- _How to complete this task_
Starting at the first line of the listing below, repeat each line exactly until you have repeated the one containing "6. Select the **Tax Set**."; skip the pictures.

- _Data to use_
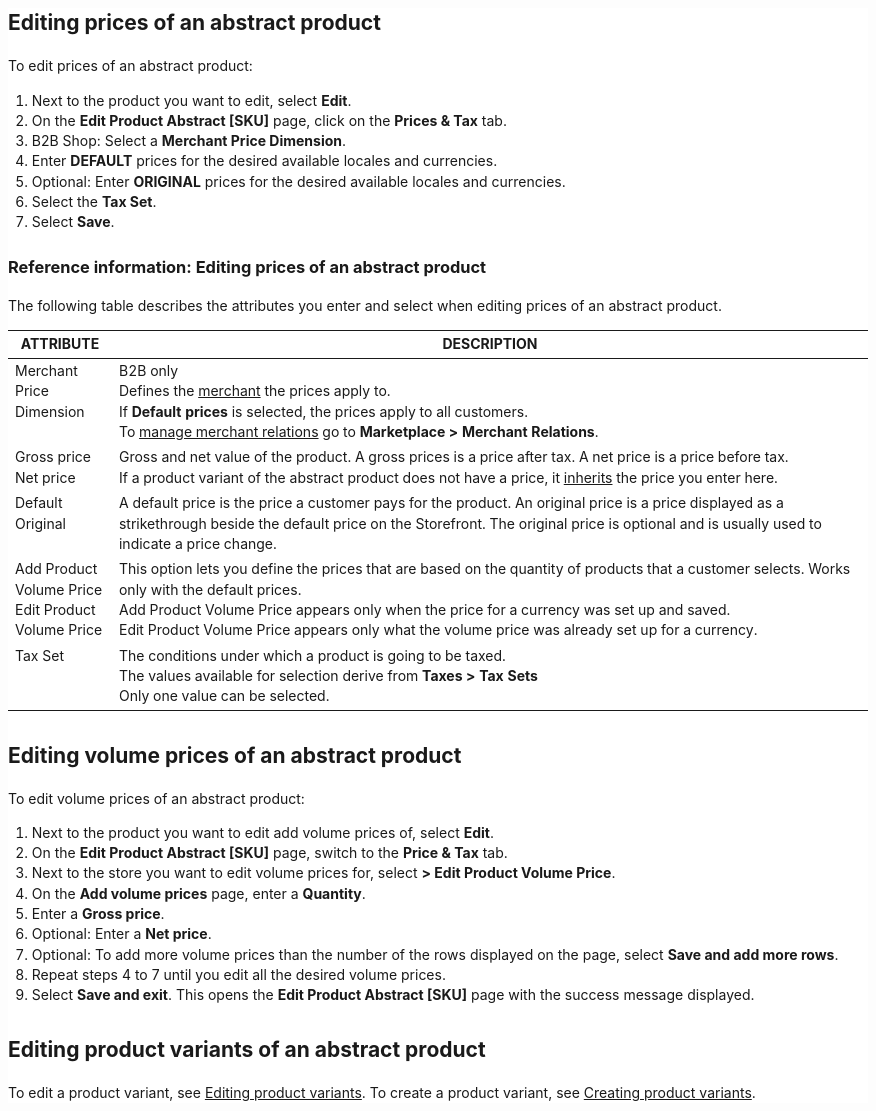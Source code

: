 ## Editing prices of an abstract product

To edit prices of an abstract product:

1. Next to the product you want to edit, select **Edit**.
2. On the **Edit Product Abstract [SKU]** page, click on the **Prices & Tax** tab.
3. B2B Shop: Select a **Merchant Price Dimension**.
4. Enter **DEFAULT** prices for the desired available locales and currencies.
5. Optional:  Enter **ORIGINAL** prices for the desired available locales and currencies.
6. Select the **Tax Set**.
7. Select **Save**.

### Reference information: Editing prices of an abstract product

The following table describes the attributes you enter and select when editing prices of an abstract product.

| ATTRIBUTE | DESCRIPTION |
| --- | --- |
|Merchant Price Dimension| B2B only<br>Defines the [merchant](/docs/pbc/all/price-management/{{page.version}}/base-shop/merchant-custom-prices-feature-overview.html) the prices apply to.<br>If **Default prices** is selected, the prices apply to all customers.<br>To [manage merchant relations](/docs/pbc/all/merchant-management/{{page.version}}/base-shop/manage-in-the-back-office/edit-merchant-relations.html) go to **Marketplace&nbsp;<span aria-label="and then">></span> Merchant Relations**. |
| Gross price<br>Net price | Gross and net value of the product. A gross prices is a price after tax. A net price is a price  before tax.<br>If a product variant of the abstract product does not have a price, it [inherits](/docs/pbc/all/product-information-management/{{page.version}}/marketplace/marketplace-product-feature-overview.html) the price you enter here. |
|Default<br>Original| A default price is the price a customer pays for the product. An original price is a price displayed as a strikethrough beside the default price on the Storefront. The original price is optional and is usually used to indicate a price change. |
|Add Product Volume Price<br>Edit Product Volume Price| This option lets you define the prices that are based on the quantity of products that a customer selects. Works only with the default prices.<br>Add Product Volume Price appears only when the price for a currency was set up and saved.<br>Edit Product Volume Price appears only what the volume price was already set up for a currency.||&check;|
|Tax Set|The conditions under which a product is going to be taxed.<br>The values available for selection derive from **Taxes&nbsp;<span aria-label="and then">></span> Tax Sets** <br>Only one value can be selected.|

## Editing volume prices of an abstract product

To edit volume prices of an abstract product:

1. Next to the product you want to edit add volume prices of, select **Edit**.
2. On the **Edit Product Abstract [SKU]** page, switch to the **Price & Tax** tab.
3. Next to the store you want to edit volume prices for, select **> Edit Product Volume Price**.
4. On the **Add volume prices** page, enter a **Quantity**.
5. Enter a **Gross price**.
6. Optional: Enter a **Net price**.
7. Optional: To add more volume prices than the number of the rows displayed on the page, select **Save and add more rows**.
8. Repeat steps 4 to 7 until you edit all the desired volume prices.
9. Select **Save and exit**. This opens the **Edit Product Abstract [SKU]** page with the success message displayed.



## Editing product variants of an abstract product

To edit a product variant, see [Editing product variants](/docs/pbc/all/product-information-management/{{page.version}}/marketplace/manage-in-the-back-office/products/abstract-products/edit-abstract-products.html#editing-product-variants-of-an-abstract-product).
To create a product variant, see [Creating product variants](/docs/pbc/all/product-information-management/{{page.version}}/marketplace/manage-in-the-back-office/products/create-product-variants.html).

- _Solution to this problem_
Source code

: ## Editing prices of an abstract product

To edit prices of an abstract product:

1. Next to the product you want to edit, select **Edit**.
2. On the **Edit Product Abstract [SKU]** page, click on the **Prices & Tax** tab.
3. B2B Shop: Select a **Merchant Price Dimension**.
4. Enter **DEFAULT** prices for the desired available locales and currencies.
5. Optional:  Enter **ORIGINAL** prices for the desired available locales and currencies.
6. Select the **Tax Set**.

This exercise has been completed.